Television personality, model, and bartender (born 1985)

Tribble Reese (Herbert Tribble Reese; born July 27, 1985) is an American television personality, model, bartender, and ex-college athlete.

== Career ==
Reese is best known for starring in season 2 of Sweet Home Alabama, an eight episode CMT television series, produced by Glassman Media ("Three Wishes"). Reese was also ranked among the top 50 Hot Bachelors of 2008 by Cosmopolitan magazine, where he was named South Carolina's Bachelor of the Year.

Reese grew up in Birmingham, Alabama, and began playing football in 1993. He played football while attending Mountain Brook High School in Mountain Brook, Alabama, a Birmingham suburb, where he was ranked in 2004 as the 15th dual-threat quarterback in the nation by Rivals.com. An ex-college NCAA Division I Big South Conference football quarterback. He was a backup quarterback at Clemson University before transferring and becoming the starting quarterback at Charleston Southern University, another NCAA Division I school based out of South Carolina.

As a back-up quarterback with the Clemson Tigers, Reese roomed with Demayne Board and accumulated two touchdowns and a 62.5 completion percentage in the 2006–2007 season. His transfer to CSU as a fifth-year MBA student placed Reese in the position of the school's first-string quarterback, a move that has expanded his existing game stats to include 21 touchdowns, 1,961 yards passing, and a 133.5 quarterback efficiency rating. Reese also had a stint of arena football in Charlotte, North Carolina with the Carolina Speed in 2009.

Tribble is involved with local charities including Angel Ride in Mobile, Alabama, The Exceptional Foundation in Birmingham and others around the Atlanta area.

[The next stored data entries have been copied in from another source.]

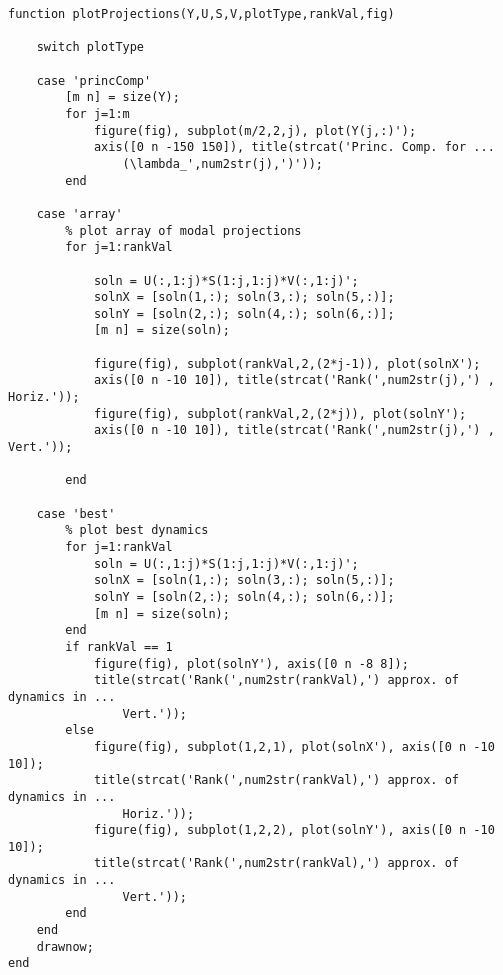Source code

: \begin{verbatim}
function plotProjections(Y,U,S,V,plotType,rankVal,fig)

    switch plotType

    case 'princComp'	
        [m n] = size(Y);
        for j=1:m
            figure(fig), subplot(m/2,2,j), plot(Y(j,:)');
            axis([0 n -150 150]), title(strcat('Princ. Comp. for ...
                (\lambda_',num2str(j),')'));
        end
		
    case 'array'	
        % plot array of modal projections
        for j=1:rankVal

            soln = U(:,1:j)*S(1:j,1:j)*V(:,1:j)';
            solnX = [soln(1,:); soln(3,:); soln(5,:)];
            solnY = [soln(2,:); soln(4,:); soln(6,:)];
            [m n] = size(soln);

            figure(fig), subplot(rankVal,2,(2*j-1)), plot(solnX');
            axis([0 n -10 10]),	title(strcat('Rank(',num2str(j),') , Horiz.'));
            figure(fig), subplot(rankVal,2,(2*j)), plot(solnY');
            axis([0 n -10 10]),	title(strcat('Rank(',num2str(j),') , Vert.'));
			
        end
	
    case 'best'	
        % plot best dynamics
        for j=1:rankVal
            soln = U(:,1:j)*S(1:j,1:j)*V(:,1:j)';
            solnX = [soln(1,:); soln(3,:); soln(5,:)];
            solnY = [soln(2,:); soln(4,:); soln(6,:)];
            [m n] = size(soln);
        end
        if rankVal == 1
            figure(fig), plot(solnY'), axis([0 n -8 8]);
            title(strcat('Rank(',num2str(rankVal),') approx. of dynamics in ...
                Vert.'));
        else
            figure(fig), subplot(1,2,1), plot(solnX'), axis([0 n -10 10]);
            title(strcat('Rank(',num2str(rankVal),') approx. of dynamics in ...
                Horiz.'));
            figure(fig), subplot(1,2,2), plot(solnY'), axis([0 n -10 10]);
            title(strcat('Rank(',num2str(rankVal),') approx. of dynamics in ...
                Vert.'));
        end
    end	
    drawnow;
end
\end{verbatim}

Reese stars as himself in the 2013 Bravo Reality Series "The New Atlanta".

Reese played football again in 2014 for the Elmshorn Fighting Pirates – a second division team in Germany. Reese completed 158 of 298 pass attempts through twelve games for 2,483 passing yards and 18 touchdowns. He finished third in the division in passing yards per game (206,9 avg/Game).